▶ _Goal of the exercise_: From the entries below, copy out all lines holding "structures".
------------------------------------------------------------------------
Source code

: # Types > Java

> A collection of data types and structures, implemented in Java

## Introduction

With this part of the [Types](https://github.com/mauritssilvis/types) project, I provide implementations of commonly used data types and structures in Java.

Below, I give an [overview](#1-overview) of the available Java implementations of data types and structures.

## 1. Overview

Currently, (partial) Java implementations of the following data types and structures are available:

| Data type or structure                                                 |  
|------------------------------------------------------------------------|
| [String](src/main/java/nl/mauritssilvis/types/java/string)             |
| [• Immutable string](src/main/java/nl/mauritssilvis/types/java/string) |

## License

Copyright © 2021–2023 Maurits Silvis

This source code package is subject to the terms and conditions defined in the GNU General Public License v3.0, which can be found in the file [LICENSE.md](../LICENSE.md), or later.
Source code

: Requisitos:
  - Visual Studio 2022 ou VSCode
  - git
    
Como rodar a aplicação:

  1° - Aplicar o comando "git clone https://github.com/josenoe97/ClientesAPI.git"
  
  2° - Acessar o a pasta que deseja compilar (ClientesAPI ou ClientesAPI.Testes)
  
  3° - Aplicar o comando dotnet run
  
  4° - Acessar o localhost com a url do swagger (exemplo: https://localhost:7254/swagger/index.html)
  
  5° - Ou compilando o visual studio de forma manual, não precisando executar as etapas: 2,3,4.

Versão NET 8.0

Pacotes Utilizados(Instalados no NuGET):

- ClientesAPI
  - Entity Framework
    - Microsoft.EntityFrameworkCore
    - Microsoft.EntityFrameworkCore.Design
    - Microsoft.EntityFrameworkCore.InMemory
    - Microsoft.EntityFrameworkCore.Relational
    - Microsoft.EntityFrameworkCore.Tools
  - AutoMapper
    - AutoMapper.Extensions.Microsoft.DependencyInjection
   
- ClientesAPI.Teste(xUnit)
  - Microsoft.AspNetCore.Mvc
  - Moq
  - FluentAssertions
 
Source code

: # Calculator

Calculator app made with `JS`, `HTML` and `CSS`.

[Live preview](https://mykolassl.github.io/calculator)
------------------------------------------------------------------------
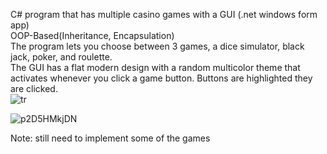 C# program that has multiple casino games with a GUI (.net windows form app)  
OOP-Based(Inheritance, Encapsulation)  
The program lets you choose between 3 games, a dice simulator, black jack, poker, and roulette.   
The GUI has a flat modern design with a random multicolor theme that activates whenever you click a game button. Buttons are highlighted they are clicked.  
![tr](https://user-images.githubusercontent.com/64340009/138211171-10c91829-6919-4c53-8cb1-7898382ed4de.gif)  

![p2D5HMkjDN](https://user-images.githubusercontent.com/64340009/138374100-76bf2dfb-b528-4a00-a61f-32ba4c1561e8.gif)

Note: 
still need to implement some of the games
------------------------------------------------------------------------
▶ _Solution to this problem_:
> A collection of data types and structures, implemented in Java
With this part of the [Types](https://github.com/mauritssilvis/types) project, I provide implementations of commonly used data types and structures in Java.
Below, I give an [overview](#1-overview) of the available Java implementations of data types and structures.
Currently, (partial) Java implementations of the following data types and structures are available:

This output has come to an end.